*Task to complete:*
The result should be every line of the listing that holds the word "surface".

*Exercise material:*
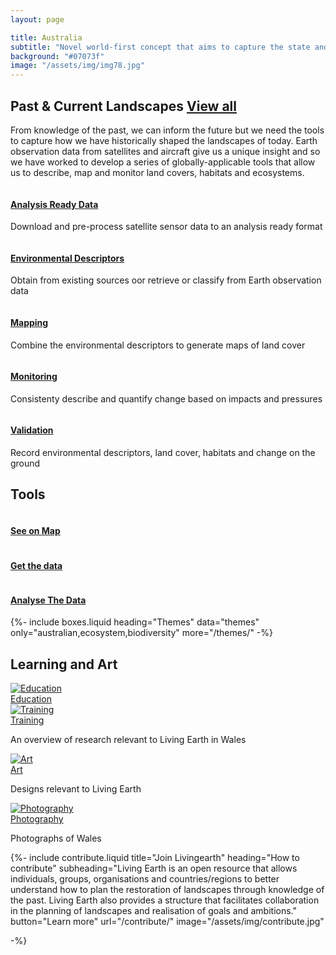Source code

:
 ```yaml
---
layout: page

title: Australia
subtitle: "Novel world-first concept that aims to capture the state and dynamics of Australia’s landscape"
background: "#07073f"
image: "/assets/img/img78.jpg"
---
```


<!-- Past & Current landscapes-start -->
<div class="container mt-100 mb-100 pastcurrent-landscapes-main">
    <h2 class="common-title">Past &amp; Current Landscapes <a href="/past-present-landscapes/">View all</a></h2>
    <p>From knowledge of the past, we can inform the future but we need the tools to capture how we have historically shaped the landscapes of today. Earth observation data from satellites and aircraft give us a unique insight and so we have worked to develop a series of globally-applicable tools that allow us to describe, map and monitor land covers, habitats and ecosystems.</p>
    <div class="row effect">
        <div class="col-12">
            <div id="owl-past-current" class="owl-carousel owl-theme owl-img-responsive">
                <div class="item">
                    <a href="https://www.dea.ga.gov.au/products/dea-surface-reflectance" target="_blank"><img src="/assets/img/PastCurrent1.jpg" alt=""/></a>
                    <div class="pastcurrent-dsc">
                        <h4><a href="https://www.dea.ga.gov.au/products/dea-surface-reflectance" target="_blank">Analysis Ready Data</a></h4>
                        <p>Download and pre-process satellite sensor data to an analysis ready format</p>
                    </div>
                </div>
                <div class="item">
                    <a href="./data/environmental-descriptors/"><img src="/assets/img/PastCurrent2.jpg" alt=""/></a>
                    <div class="pastcurrent-dsc">
                        <h4><a href="./data/environmental-descriptors/">Environmental Descriptors</a></h4>
                        <p>Obtain from existing sources oor retrieve or classify from Earth observation data</p>
                    </div>
                </div>
                <div class="item">
                    <a href="https://livingearth-lccs.readthedocs.io/en/latest/index.html" target="_blank"><img src="/assets/img/PastCurrent3.jpg" alt=""/></a>
                    <div class="pastcurrent-dsc">
                        <h4><a href="https://livingearth-lccs.readthedocs.io/en/latest/index.html" target="_blank">Mapping</a></h4>
                        <p>Combine the environmental descriptors to generate maps of land cover</p>
                    </div>
                </div>
                <div class="item">
                    <a href="https://github.com/livingearth-system/Globalchangeframework" target="_blank"><img src="/assets/img/PastCurrent4.jpg" alt=""/></a>
                    <div class="pastcurrent-dsc">
                        <h4><a href="https://github.com/livingearth-system/Globalchangeframework" target="_blank">Monitoring</a></h4>
                        <p>Consistenty describe and quantify change based on impacts and pressures</p>
                    </div>
                </div>
                <div class="item">
                    <a href="https://earthtrack.aber.ac.uk/lccs/world.html" target="_blank"><img src="/assets/img/PastCurrent5.jpg" alt=""/></a>
                    <div class="pastcurrent-dsc">
                        <h4><a href="https://earthtrack.aber.ac.uk/lccs/world.html" target="_blank">Validation</a></h4>
                        <p>Record environmental descriptors, land cover, habitats and change on the ground</p>
                    </div>
                </div>
            </div>
        </div>
    </div>
</div>
<!-- Past & Current landscapes-end -->

<!-- TOOLS landscapes-start -->
<div class="container mt-100 mb-100 tools-main">
    <h2 class="common-title">Tools</h2>
    <div class="row">
        <div class="col-12 col-sm-6 col-md-4">
            <a href="https://maps.dea.ga.gov.au/story/DEALandCover" target="_blank"><img src="/assets/img/tools1.jpg" alt=""></a>
            <div class="pastcurrent-dsc">
                <h4><a href="https://maps.dea.ga.gov.au/story/DEALandCover" target="_blank">See on Map</a></h4>
            </div>
        </div>
        <div class="col-12 col-sm-6 col-md-4">
            <a href="https://cmi.ga.gov.au/data-products/dea/607/dea-land-cover-landsat#access" target="_blank"><img src="/assets/img/tools2.jpg" alt=""></a>
            <div class="pastcurrent-dsc">
                <h4><a href="https://cmi.ga.gov.au/data-products/dea/607/dea-land-cover-landsat#access" target="_blank">Get the data</a></h4>
            </div>
        </div>
        <div class="col-12 col-sm-6 col-md-4">
            <a href="https://docs.dea.ga.gov.au/notebooks/DEA_datasets/DEA_Land_Cover.html" target="_blank"><img src="/assets/img/tools3.jpg" alt=""></a>
            <div class="pastcurrent-dsc">
                <h4><a href="https://docs.dea.ga.gov.au/notebooks/DEA_datasets/DEA_Land_Cover.html" target="_blank">Analyse The Data</a></h4>
            </div>
        </div>
    </div>
</div>
<!-- TOOLS landscapes-end -->

{%-
        include boxes.liquid
        heading="Themes"
        data="themes"
        only="australian,ecosystem,biodiversity"
        more="/themes/"
-%}

<div class="container mt-100 mb-100 future-landscapes-main">
    <h2 class="common-title">Learning and Art</h2>
    <div class="row">
        <div class="col-12 col-sm-6 col-md-4">
            <a href="#"><img src="/assets/img/edu1.png" alt="Education"></a>
            <div class="future-dsc">
                <div class="future-dsc-title"><a href="#">Education</a></div>
            </div>
        </div>
        <div class="col-12 col-sm-6 col-md-4">
            <a href="#"><img src="/assets/img/edu2.png" alt="Training"></a>
            <div class="future-dsc">
                <div class="future-dsc-title"><a href="#">Training</a></div>
                <p>An overview of research relevant to Living Earth in Wales</p>
            </div>
        </div>
        <div class="col-12 col-sm-6 col-md-4">
            <a href="#"><img src="/assets/img/edu3.png" alt="Art"></a>
            <div class="future-dsc">
                <div class="future-dsc-title"><a href="#">Art</a></div>
                <p>Designs relevant to Living Earth</p>
            </div>
        </div>
        <div class="col-12 col-sm-6 col-md-4">
            <a href="#"><img src="/assets/img/edu1.png" alt="Photography"></a>
            <div class="future-dsc">
                <div class="future-dsc-title"><a href="#">Photography</a></div>
                <p>Photographs of Wales</p>
            </div>
        </div>
    </div>
</div>

{%-
        include contribute.liquid
        title="Join Livingearth"
        heading="How to contribute"
        subheading="Living Earth is an open resource that allows individuals, groups, organisations and countries/regions to better understand how to plan the restoration of landscapes through knowledge of the past. Living Earth also provides a structure that facilitates collaboration in the planning of landscapes and realisation of goals and ambitions."
        button="Learn more" url="/contribute/"
        image="/assets/img/contribute.jpg"

-%}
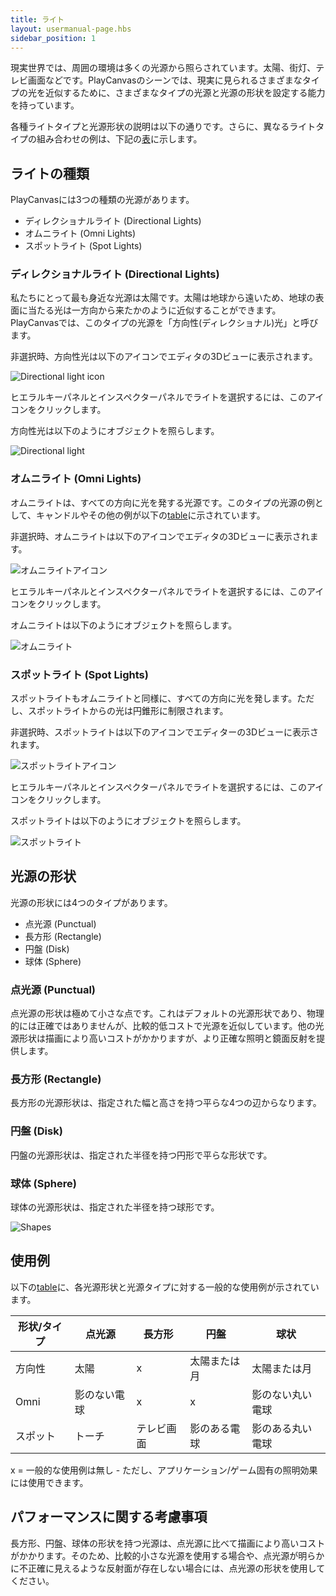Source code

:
 ```yaml
---
title: ライト
layout: usermanual-page.hbs
sidebar_position: 1
---
```


現実世界では、周囲の環境は多くの光源から照らされています。太陽、街灯、テレビ画面などです。PlayCanvasのシーンでは、現実に見られるさまざまなタイプの光を近似するために、さまざまなタイプの光源と光源の形状を設定する能力を持っています。

各種ライトタイプと光源形状の説明は以下の通りです。さらに、異なるライトタイプの組み合わせの例は、下記の[表](#use-cases)に示します。

## ライトの種類

PlayCanvasには3つの種類の光源があります。

* ディレクショナルライト (Directional Lights)
* オムニライト (Omni Lights)
* スポットライト (Spot Lights)

### ディレクショナルライト (Directional Lights)

私たちにとって最も身近な光源は太陽です。太陽は地球から遠いため、地球の表面に当たる光は一方向から来たかのように近似することができます。PlayCanvasでは、このタイプの光源を「方向性(ディレクショナル)光」と呼びます。

非選択時、方向性光は以下のアイコンでエディタの3Dビューに表示されます。

![Directional light icon][1]

ヒエラルキーパネルとインスペクターパネルでライトを選択するには、このアイコンをクリックします。

方向性光は以下のようにオブジェクトを照らします。

![Directional light][2]

### オムニライト (Omni Lights)

オムニライトは、すべての方向に光を発する光源です。このタイプの光源の例として、キャンドルやその他の例が以下の[table](#use-cases)に示されています。

非選択時、オムニライトは以下のアイコンでエディタの3Dビューに表示されます。

![オムニライトアイコン][3]

ヒエラルキーパネルとインスペクターパネルでライトを選択するには、このアイコンをクリックします。

オムニライトは以下のようにオブジェクトを照らします。

![オムニライト][4]

### スポットライト (Spot Lights)

スポットライトもオムニライトと同様に、すべての方向に光を発します。ただし、スポットライトからの光は円錐形に制限されます。

非選択時、スポットライトは以下のアイコンでエディターの3Dビューに表示されます。

![スポットライトアイコン][5]

ヒエラルキーパネルとインスペクターパネルでライトを選択するには、このアイコンをクリックします。

スポットライトは以下のようにオブジェクトを照らします。

![スポットライト][6]

## 光源の形状

光源の形状には4つのタイプがあります。

* 点光源 (Punctual)
* 長方形 (Rectangle)
* 円盤 (Disk)
* 球体 (Sphere)

### 点光源 (Punctual)

点光源の形状は極めて小さな点です。これはデフォルトの光源形状であり、物理的には正確ではありませんが、比較的低コストで光源を近似しています。他の光源形状は描画により高いコストがかかりますが、より正確な照明と鏡面反射を提供します。

### 長方形 (Rectangle)

長方形の光源形状は、指定された幅と高さを持つ平らな4つの辺からなります。

### 円盤 (Disk)

円盤の光源形状は、指定された半径を持つ円形で平らな形状です。

### 球体 (Sphere)

球体の光源形状は、指定された半径を持つ球形です。

![Shapes][7]

## 使用例

以下の[table](#use-cases)に、各光源形状と光源タイプに対する一般的な使用例が示されています。

| 形状/タイプ    | 点光源      | 長方形               | 円盤                  | 球状              |
| ------------- |---------------| ------------------------| ----------------------| --------------------|
| 方向性   | 太陽           | x                       | 太陽または月           | 太陽または月         |
| Omni          | 影のない電球 | x                       | x                     | 影のない丸い電球 |
| スポット          | トーチ         | テレビ画面               | 影のある電球           | 影のある丸い電球   |

x = 一般的な使用例は無し - ただし、アプリケーション/ゲーム固有の照明効果には使用できます。

## パフォーマンスに関する考慮事項

長方形、円盤、球体の形状を持つ光源は、点光源に比べて描画により高いコストがかかります。そのため、比較的小さな光源を使用する場合や、点光源が明らかに不正確に見えるような反射面が存在しない場合には、点光源の形状を使用してください。

[1]: /images/user-manual/graphics/lighting/lights/directional_icon.jpg
[2]: /images/user-manual/graphics/lighting/lights/directional.jpg
[3]: /images/user-manual/graphics/lighting/lights/point_icon.jpg
[4]: /images/user-manual/graphics/lighting/lights/point.jpg
[5]: /images/user-manual/graphics/lighting/lights/spot_icon.jpg
[6]: /images/user-manual/graphics/lighting/lights/spot.jpg
[7]: /images/user-manual/graphics/lighting/lights/shapes.jpg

*Your solution:*
                    <a href="https://www.dea.ga.gov.au/products/dea-surface-reflectance" target="_blank"><img src="/assets/img/PastCurrent1.jpg" alt=""/></a>
                        <h4><a href="https://www.dea.ga.gov.au/products/dea-surface-reflectance" target="_blank">Analysis Ready Data</a></h4>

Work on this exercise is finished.